What to produce - Wherever a picture appears in the data below, omit it, and restate everything else word for word.

Dataset records -
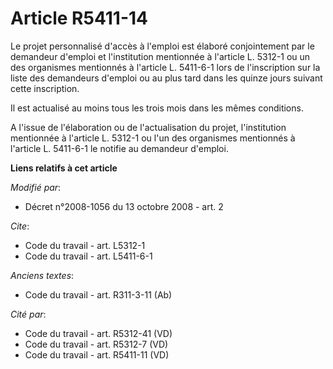 # Article R5411-14

Le projet personnalisé d'accès à l'emploi est élaboré conjointement par le demandeur d'emploi et l'institution mentionnée à
l'article L. 5312-1 ou un des organismes mentionnés à l'article L. 5411-6-1 lors de l'inscription sur la liste des demandeurs
d'emploi ou au plus tard dans les quinze jours suivant cette inscription. 

Il est actualisé au moins tous les trois mois dans les mêmes conditions.

A l'issue de l'élaboration ou de l'actualisation du projet, l'institution mentionnée à l'article L. 5312-1 ou l'un des
organismes mentionnés à l'article L. 5411-6-1 le notifie au demandeur d'emploi.

**Liens relatifs à cet article**

_Modifié par_:

  - Décret n°2008-1056 du 13 octobre 2008 - art. 2

_Cite_:

  - Code du travail - art. L5312-1
  - Code du travail - art. L5411-6-1

_Anciens textes_:

  - Code du travail - art. R311-3-11 (Ab)

_Cité par_:

  - Code du travail - art. R5312-41 (VD)
  - Code du travail - art. R5312-7 (VD)
  - Code du travail - art. R5411-11 (VD)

Solution -
 # Article R5411-14

Le projet personnalisé d'accès à l'emploi est élaboré conjointement par le demandeur d'emploi et l'institution mentionnée à
l'article L. 5312-1 ou un des organismes mentionnés à l'article L. 5411-6-1 lors de l'inscription sur la liste des demandeurs
d'emploi ou au plus tard dans les quinze jours suivant cette inscription. 

Il est actualisé au moins tous les trois mois dans les mêmes conditions.

A l'issue de l'élaboration ou de l'actualisation du projet, l'institution mentionnée à l'article L. 5312-1 ou l'un des
organismes mentionnés à l'article L. 5411-6-1 le notifie au demandeur d'emploi.

**Liens relatifs à cet article**

_Modifié par_:

  - Décret n°2008-1056 du 13 octobre 2008 - art. 2

_Cite_:

  - Code du travail - art. L5312-1
  - Code du travail - art. L5411-6-1

_Anciens textes_:

  - Code du travail - art. R311-3-11 (Ab)

_Cité par_:

  - Code du travail - art. R5312-41 (VD)
  - Code du travail - art. R5312-7 (VD)
  - Code du travail - art. R5411-11 (VD)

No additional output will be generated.